Marius, I don't see pmcd_wait being invoked during a sh -x /usr/share/pcp/lib/pmcd start run, but I might just be missing it. It sounds like a reasonable addition to that script, after around line 489. There is a bit of deferred computation after that point, involving additional .NeedInstall PMDAs, which can cause momentary stoppage/restarting of pmcd. That too could leave pmlogger momentarily out of luck. Perhaps that _pmda_setup& stuff should be foregrounded, and then followed by _start_pmcheck. That looks like a pretty solid promise that after "service pmcd start", it'll stay up awhile.

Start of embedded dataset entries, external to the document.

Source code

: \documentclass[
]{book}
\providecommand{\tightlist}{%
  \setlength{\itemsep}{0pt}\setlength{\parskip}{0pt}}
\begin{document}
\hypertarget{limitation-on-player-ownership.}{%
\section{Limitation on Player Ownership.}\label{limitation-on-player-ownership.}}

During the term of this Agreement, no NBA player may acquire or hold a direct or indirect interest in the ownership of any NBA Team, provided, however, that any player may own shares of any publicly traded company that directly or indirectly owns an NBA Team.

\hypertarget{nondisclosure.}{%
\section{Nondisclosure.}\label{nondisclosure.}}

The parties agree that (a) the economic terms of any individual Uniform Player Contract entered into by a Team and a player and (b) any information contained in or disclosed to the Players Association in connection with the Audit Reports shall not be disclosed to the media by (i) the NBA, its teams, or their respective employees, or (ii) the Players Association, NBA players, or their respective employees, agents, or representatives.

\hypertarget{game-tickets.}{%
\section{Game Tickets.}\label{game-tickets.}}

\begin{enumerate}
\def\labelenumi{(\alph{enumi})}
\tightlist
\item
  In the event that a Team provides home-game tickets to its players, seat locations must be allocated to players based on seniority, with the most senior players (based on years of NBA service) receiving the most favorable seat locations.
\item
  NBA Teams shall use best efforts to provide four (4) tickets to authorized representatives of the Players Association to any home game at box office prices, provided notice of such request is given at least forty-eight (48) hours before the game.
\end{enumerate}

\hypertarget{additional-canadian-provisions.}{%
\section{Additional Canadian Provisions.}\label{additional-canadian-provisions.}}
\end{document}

(In reply to Frank Ch. Eigler from comment #10) > Marius, I don't see pmcd_wait being invoked during a > sh -x /usr/share/pcp/lib/pmcd start > run, but I might just be missing it. True, pmcd_wait is called by the _start_pmcheck function, which in turn is never called. This seems to be a regression introduced when splitting rc_pcp into rc_pmcd and rc_pmlogger, 855ca1137a.

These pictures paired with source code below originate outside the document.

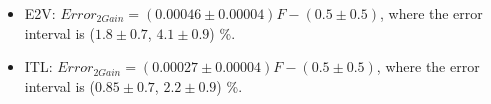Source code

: 
\begin{itemize}
    \item E2V: $Error_{2Gain} = (0.00046 \pm 0.00004) F - (0.5 \pm 0.5)$, where the error interval is ($1.8 \pm 0.7$, $4.1 \pm 0.9$) \%.
    \item ITL: $Error_{2Gain} = (0.00027 \pm 0.00004) F - (0.5 \pm 0.5)$, where the error interval is ($0.85 \pm 0.7$, $2.2 \pm 0.9$) \%.
\end{itemize}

(In reply to Frank Ch. Eigler from comment #10) > There is a bit of deferred computation after that point, > involving additional .NeedInstall PMDAs, which can cause > momentary stoppage/restarting of pmcd. This is an odd feature. Can we ignore and deprecate it and blame all breakage that it causes on the PMDAs that make use of it? > That too could leave pmlogger momentarily out of luck. A good fix would also be to make pmlogger, pmie, and maybe all users of PM_CONTEXT_HOST robust against loss of connection to pmcd. This would remove the need to synchronize during startup as well. > Perhaps that > _pmda_setup& stuff should be foregrounded, and then > followed by _start_pmcheck. It was only recently backgrounded: commit 739fdda0cb46c67812e3bbf5cf99c51e83f5d80c Author: Nathan Scott <nathans> Date: Mon Dec 8 16:36:56 2014 +1100 rc_pmcd: execute _pmda_setup in the background Amer reports that use of the .NeedInstall mechanism for PMDAs introduces longer image startup times due to the rc_pmcd script performing PMDA installation serially. There's no reason for that - this processing can be done in the background as soon as pmcd has started (just like we do with pmloggers in the rc_pmlogger script already). Test qa/300 is tweaked to give a little more time before verifying the .NeedInstall processing has / has not been done. My first reaction is to say that the .NeedInstall processing shouldn't be done at all via rc_pmcd. Is it a hack to get around some package system limitations?
pcp-3.10.5-1.fc22 has been submitted as an update for Fedora 22. https://admin.fedoraproject.org/updates/pcp-3.10.5-1.fc22
pcp-3.10.5-1.fc21 has been submitted as an update for Fedora 21. https://admin.fedoraproject.org/updates/pcp-3.10.5-1.fc21
pcp-3.10.5-1.fc20 has been submitted as an update for Fedora 20. https://admin.fedoraproject.org/updates/pcp-3.10.5-1.fc20
pcp-3.10.5-1.el5 has been submitted as an update for Fedora EPEL 5. https://admin.fedoraproject.org/updates/pcp-3.10.5-1.el5
Package pcp-3.10.5-1.el5: * should fix your issue, * was pushed to the Fedora EPEL 5 testing repository, * should be available at your local mirror within two days. Update it with: # su -c 'yum update --enablerepo=epel-testing pcp-3.10.5-1.el5' as soon as you are able to. Please go to the following url: https://admin.fedoraproject.org/updates/FEDORA-EPEL-2015-6718/pcp-3.10.5-1.el5 then log in and leave karma (feedback).
pcp-3.10.6-1.fc22 has been submitted as an update for Fedora 22. https://admin.fedoraproject.org/updates/pcp-3.10.6-1.fc22
pcp-3.10.6-1.fc21 has been submitted as an update for Fedora 21. https://admin.fedoraproject.org/updates/pcp-3.10.6-1.fc21
pcp-3.10.6-1.el5 has been submitted as an update for Fedora EPEL 5. https://admin.fedoraproject.org/updates/pcp-3.10.6-1.el5
pcp-3.10.6-1.fc21 has been pushed to the Fedora 21 stable repository. If problems still persist, please make note of it in this bug report.
pcp-3.10.6-1.fc22 has been pushed to the Fedora 22 stable repository. If problems still persist, please make note of it in this bug report.
pcp-3.10.6-1.el5 has been pushed to the Fedora EPEL 5 stable repository. If problems still persist, please make note of it in this bug report.